■ What this task involves
Omit every picture, then return each line of the data below exactly.

(Items from a data source)
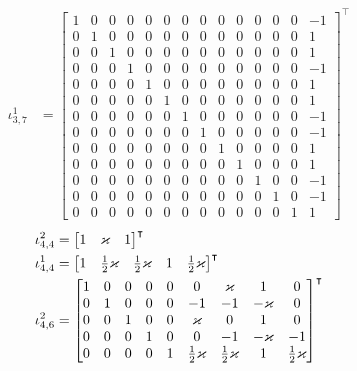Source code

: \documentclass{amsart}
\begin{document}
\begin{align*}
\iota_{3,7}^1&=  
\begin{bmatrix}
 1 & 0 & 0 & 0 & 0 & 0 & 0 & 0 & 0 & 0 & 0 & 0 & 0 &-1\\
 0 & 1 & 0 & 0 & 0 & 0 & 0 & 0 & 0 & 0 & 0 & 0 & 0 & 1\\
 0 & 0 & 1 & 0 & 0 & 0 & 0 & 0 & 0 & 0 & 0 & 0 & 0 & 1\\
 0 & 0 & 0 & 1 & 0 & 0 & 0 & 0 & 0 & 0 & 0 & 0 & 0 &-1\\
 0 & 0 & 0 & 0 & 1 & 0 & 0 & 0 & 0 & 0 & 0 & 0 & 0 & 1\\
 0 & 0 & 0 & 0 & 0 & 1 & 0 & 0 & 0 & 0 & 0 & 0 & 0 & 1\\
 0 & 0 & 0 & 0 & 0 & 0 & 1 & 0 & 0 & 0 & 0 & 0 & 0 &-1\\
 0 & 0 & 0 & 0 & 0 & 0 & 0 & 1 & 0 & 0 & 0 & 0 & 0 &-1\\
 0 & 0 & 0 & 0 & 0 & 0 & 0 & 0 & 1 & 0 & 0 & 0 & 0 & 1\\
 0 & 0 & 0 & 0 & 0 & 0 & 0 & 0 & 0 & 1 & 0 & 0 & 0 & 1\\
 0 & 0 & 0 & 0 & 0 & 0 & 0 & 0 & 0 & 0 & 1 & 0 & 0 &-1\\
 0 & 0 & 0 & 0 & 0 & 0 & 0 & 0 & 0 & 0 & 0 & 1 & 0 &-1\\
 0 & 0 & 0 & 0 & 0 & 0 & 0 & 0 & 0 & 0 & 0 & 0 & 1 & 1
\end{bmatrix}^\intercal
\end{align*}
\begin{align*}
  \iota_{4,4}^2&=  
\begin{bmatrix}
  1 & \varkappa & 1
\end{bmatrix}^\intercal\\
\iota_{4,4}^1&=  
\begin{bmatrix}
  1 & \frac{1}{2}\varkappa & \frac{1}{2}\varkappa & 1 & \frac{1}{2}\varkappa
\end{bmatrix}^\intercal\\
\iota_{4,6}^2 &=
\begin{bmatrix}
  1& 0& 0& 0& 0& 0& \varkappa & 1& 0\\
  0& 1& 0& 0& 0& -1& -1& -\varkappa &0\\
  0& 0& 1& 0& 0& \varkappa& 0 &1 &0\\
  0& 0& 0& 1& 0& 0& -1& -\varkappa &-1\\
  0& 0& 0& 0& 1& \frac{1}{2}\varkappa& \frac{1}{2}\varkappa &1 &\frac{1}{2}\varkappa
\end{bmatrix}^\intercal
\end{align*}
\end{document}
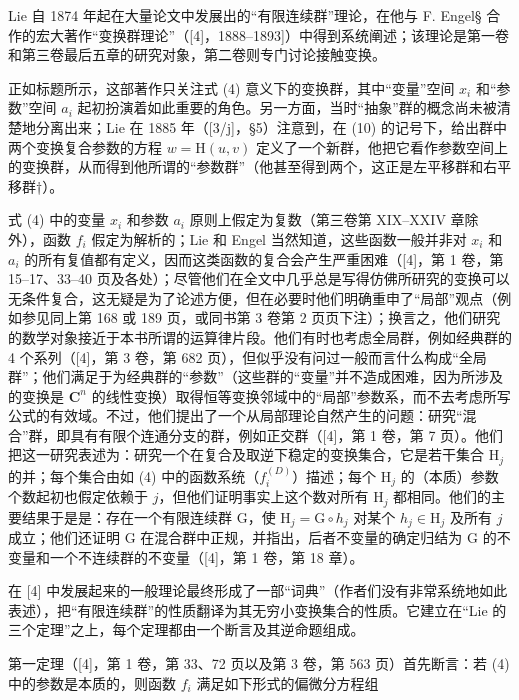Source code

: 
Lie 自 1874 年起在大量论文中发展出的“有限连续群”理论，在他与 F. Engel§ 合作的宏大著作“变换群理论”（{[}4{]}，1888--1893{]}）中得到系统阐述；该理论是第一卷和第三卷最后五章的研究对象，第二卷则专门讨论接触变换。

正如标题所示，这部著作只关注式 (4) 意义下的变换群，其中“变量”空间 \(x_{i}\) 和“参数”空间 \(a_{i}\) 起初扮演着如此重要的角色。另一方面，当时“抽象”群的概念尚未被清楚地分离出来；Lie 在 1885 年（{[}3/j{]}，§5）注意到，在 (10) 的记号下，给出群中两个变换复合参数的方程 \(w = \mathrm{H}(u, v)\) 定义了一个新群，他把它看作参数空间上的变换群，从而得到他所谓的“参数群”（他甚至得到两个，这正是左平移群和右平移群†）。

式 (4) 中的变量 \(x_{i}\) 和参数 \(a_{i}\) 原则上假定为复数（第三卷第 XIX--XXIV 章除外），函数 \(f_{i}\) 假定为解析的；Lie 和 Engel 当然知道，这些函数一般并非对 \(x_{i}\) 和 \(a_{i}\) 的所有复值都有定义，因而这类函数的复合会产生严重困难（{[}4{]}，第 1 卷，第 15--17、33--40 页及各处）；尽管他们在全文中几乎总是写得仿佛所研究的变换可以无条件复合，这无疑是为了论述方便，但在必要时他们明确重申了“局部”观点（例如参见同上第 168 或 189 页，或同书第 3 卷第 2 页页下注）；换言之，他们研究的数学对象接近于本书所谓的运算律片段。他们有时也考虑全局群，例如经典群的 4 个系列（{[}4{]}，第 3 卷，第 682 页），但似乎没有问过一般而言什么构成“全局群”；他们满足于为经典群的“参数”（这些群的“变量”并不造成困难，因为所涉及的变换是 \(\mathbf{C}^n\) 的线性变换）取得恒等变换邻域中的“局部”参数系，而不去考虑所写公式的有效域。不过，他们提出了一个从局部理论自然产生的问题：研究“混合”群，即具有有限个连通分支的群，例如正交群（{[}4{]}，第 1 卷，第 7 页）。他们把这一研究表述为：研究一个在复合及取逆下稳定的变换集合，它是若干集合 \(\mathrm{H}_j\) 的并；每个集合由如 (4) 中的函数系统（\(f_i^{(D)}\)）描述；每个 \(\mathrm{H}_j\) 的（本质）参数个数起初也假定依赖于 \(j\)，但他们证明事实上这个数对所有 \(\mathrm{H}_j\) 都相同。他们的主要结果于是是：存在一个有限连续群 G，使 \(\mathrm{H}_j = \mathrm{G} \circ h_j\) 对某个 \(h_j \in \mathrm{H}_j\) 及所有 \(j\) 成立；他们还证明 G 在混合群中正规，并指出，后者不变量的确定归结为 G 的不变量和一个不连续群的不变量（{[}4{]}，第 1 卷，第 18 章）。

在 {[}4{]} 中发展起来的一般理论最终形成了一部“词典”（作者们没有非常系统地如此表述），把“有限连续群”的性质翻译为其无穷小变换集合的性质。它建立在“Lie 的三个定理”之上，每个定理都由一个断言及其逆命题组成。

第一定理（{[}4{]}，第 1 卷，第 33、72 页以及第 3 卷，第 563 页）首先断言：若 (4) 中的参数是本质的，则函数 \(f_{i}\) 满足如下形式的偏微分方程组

■ Task response
Source code

: \documentclass{amsart}
\begin{document}
\begin{align*}
\iota_{3,7}^1&=  
\begin{bmatrix}
 1 & 0 & 0 & 0 & 0 & 0 & 0 & 0 & 0 & 0 & 0 & 0 & 0 &-1\\
 0 & 1 & 0 & 0 & 0 & 0 & 0 & 0 & 0 & 0 & 0 & 0 & 0 & 1\\
 0 & 0 & 1 & 0 & 0 & 0 & 0 & 0 & 0 & 0 & 0 & 0 & 0 & 1\\
 0 & 0 & 0 & 1 & 0 & 0 & 0 & 0 & 0 & 0 & 0 & 0 & 0 &-1\\
 0 & 0 & 0 & 0 & 1 & 0 & 0 & 0 & 0 & 0 & 0 & 0 & 0 & 1\\
 0 & 0 & 0 & 0 & 0 & 1 & 0 & 0 & 0 & 0 & 0 & 0 & 0 & 1\\
 0 & 0 & 0 & 0 & 0 & 0 & 1 & 0 & 0 & 0 & 0 & 0 & 0 &-1\\
 0 & 0 & 0 & 0 & 0 & 0 & 0 & 1 & 0 & 0 & 0 & 0 & 0 &-1\\
 0 & 0 & 0 & 0 & 0 & 0 & 0 & 0 & 1 & 0 & 0 & 0 & 0 & 1\\
 0 & 0 & 0 & 0 & 0 & 0 & 0 & 0 & 0 & 1 & 0 & 0 & 0 & 1\\
 0 & 0 & 0 & 0 & 0 & 0 & 0 & 0 & 0 & 0 & 1 & 0 & 0 &-1\\
 0 & 0 & 0 & 0 & 0 & 0 & 0 & 0 & 0 & 0 & 0 & 1 & 0 &-1\\
 0 & 0 & 0 & 0 & 0 & 0 & 0 & 0 & 0 & 0 & 0 & 0 & 1 & 1
\end{bmatrix}^\intercal
\end{align*}
\begin{align*}
  \iota_{4,4}^2&=  
\begin{bmatrix}
  1 & \varkappa & 1
\end{bmatrix}^\intercal\\
\iota_{4,4}^1&=  
\begin{bmatrix}
  1 & \frac{1}{2}\varkappa & \frac{1}{2}\varkappa & 1 & \frac{1}{2}\varkappa
\end{bmatrix}^\intercal\\
\iota_{4,6}^2 &=
\begin{bmatrix}
  1& 0& 0& 0& 0& 0& \varkappa & 1& 0\\
  0& 1& 0& 0& 0& -1& -1& -\varkappa &0\\
  0& 0& 1& 0& 0& \varkappa& 0 &1 &0\\
  0& 0& 0& 1& 0& 0& -1& -\varkappa &-1\\
  0& 0& 0& 0& 1& \frac{1}{2}\varkappa& \frac{1}{2}\varkappa &1 &\frac{1}{2}\varkappa
\end{bmatrix}^\intercal
\end{align*}
\end{document}
Source code

: 
Lie 自 1874 年起在大量论文中发展出的“有限连续群”理论，在他与 F. Engel§ 合作的宏大著作“变换群理论”（{[}4{]}，1888--1893{]}）中得到系统阐述；该理论是第一卷和第三卷最后五章的研究对象，第二卷则专门讨论接触变换。

正如标题所示，这部著作只关注式 (4) 意义下的变换群，其中“变量”空间 \(x_{i}\) 和“参数”空间 \(a_{i}\) 起初扮演着如此重要的角色。另一方面，当时“抽象”群的概念尚未被清楚地分离出来；Lie 在 1885 年（{[}3/j{]}，§5）注意到，在 (10) 的记号下，给出群中两个变换复合参数的方程 \(w = \mathrm{H}(u, v)\) 定义了一个新群，他把它看作参数空间上的变换群，从而得到他所谓的“参数群”（他甚至得到两个，这正是左平移群和右平移群†）。

式 (4) 中的变量 \(x_{i}\) 和参数 \(a_{i}\) 原则上假定为复数（第三卷第 XIX--XXIV 章除外），函数 \(f_{i}\) 假定为解析的；Lie 和 Engel 当然知道，这些函数一般并非对 \(x_{i}\) 和 \(a_{i}\) 的所有复值都有定义，因而这类函数的复合会产生严重困难（{[}4{]}，第 1 卷，第 15--17、33--40 页及各处）；尽管他们在全文中几乎总是写得仿佛所研究的变换可以无条件复合，这无疑是为了论述方便，但在必要时他们明确重申了“局部”观点（例如参见同上第 168 或 189 页，或同书第 3 卷第 2 页页下注）；换言之，他们研究的数学对象接近于本书所谓的运算律片段。他们有时也考虑全局群，例如经典群的 4 个系列（{[}4{]}，第 3 卷，第 682 页），但似乎没有问过一般而言什么构成“全局群”；他们满足于为经典群的“参数”（这些群的“变量”并不造成困难，因为所涉及的变换是 \(\mathbf{C}^n\) 的线性变换）取得恒等变换邻域中的“局部”参数系，而不去考虑所写公式的有效域。不过，他们提出了一个从局部理论自然产生的问题：研究“混合”群，即具有有限个连通分支的群，例如正交群（{[}4{]}，第 1 卷，第 7 页）。他们把这一研究表述为：研究一个在复合及取逆下稳定的变换集合，它是若干集合 \(\mathrm{H}_j\) 的并；每个集合由如 (4) 中的函数系统（\(f_i^{(D)}\)）描述；每个 \(\mathrm{H}_j\) 的（本质）参数个数起初也假定依赖于 \(j\)，但他们证明事实上这个数对所有 \(\mathrm{H}_j\) 都相同。他们的主要结果于是是：存在一个有限连续群 G，使 \(\mathrm{H}_j = \mathrm{G} \circ h_j\) 对某个 \(h_j \in \mathrm{H}_j\) 及所有 \(j\) 成立；他们还证明 G 在混合群中正规，并指出，后者不变量的确定归结为 G 的不变量和一个不连续群的不变量（{[}4{]}，第 1 卷，第 18 章）。

在 {[}4{]} 中发展起来的一般理论最终形成了一部“词典”（作者们没有非常系统地如此表述），把“有限连续群”的性质翻译为其无穷小变换集合的性质。它建立在“Lie 的三个定理”之上，每个定理都由一个断言及其逆命题组成。

第一定理（{[}4{]}，第 1 卷，第 33、72 页以及第 3 卷，第 563 页）首先断言：若 (4) 中的参数是本质的，则函数 \(f_{i}\) 满足如下形式的偏微分方程组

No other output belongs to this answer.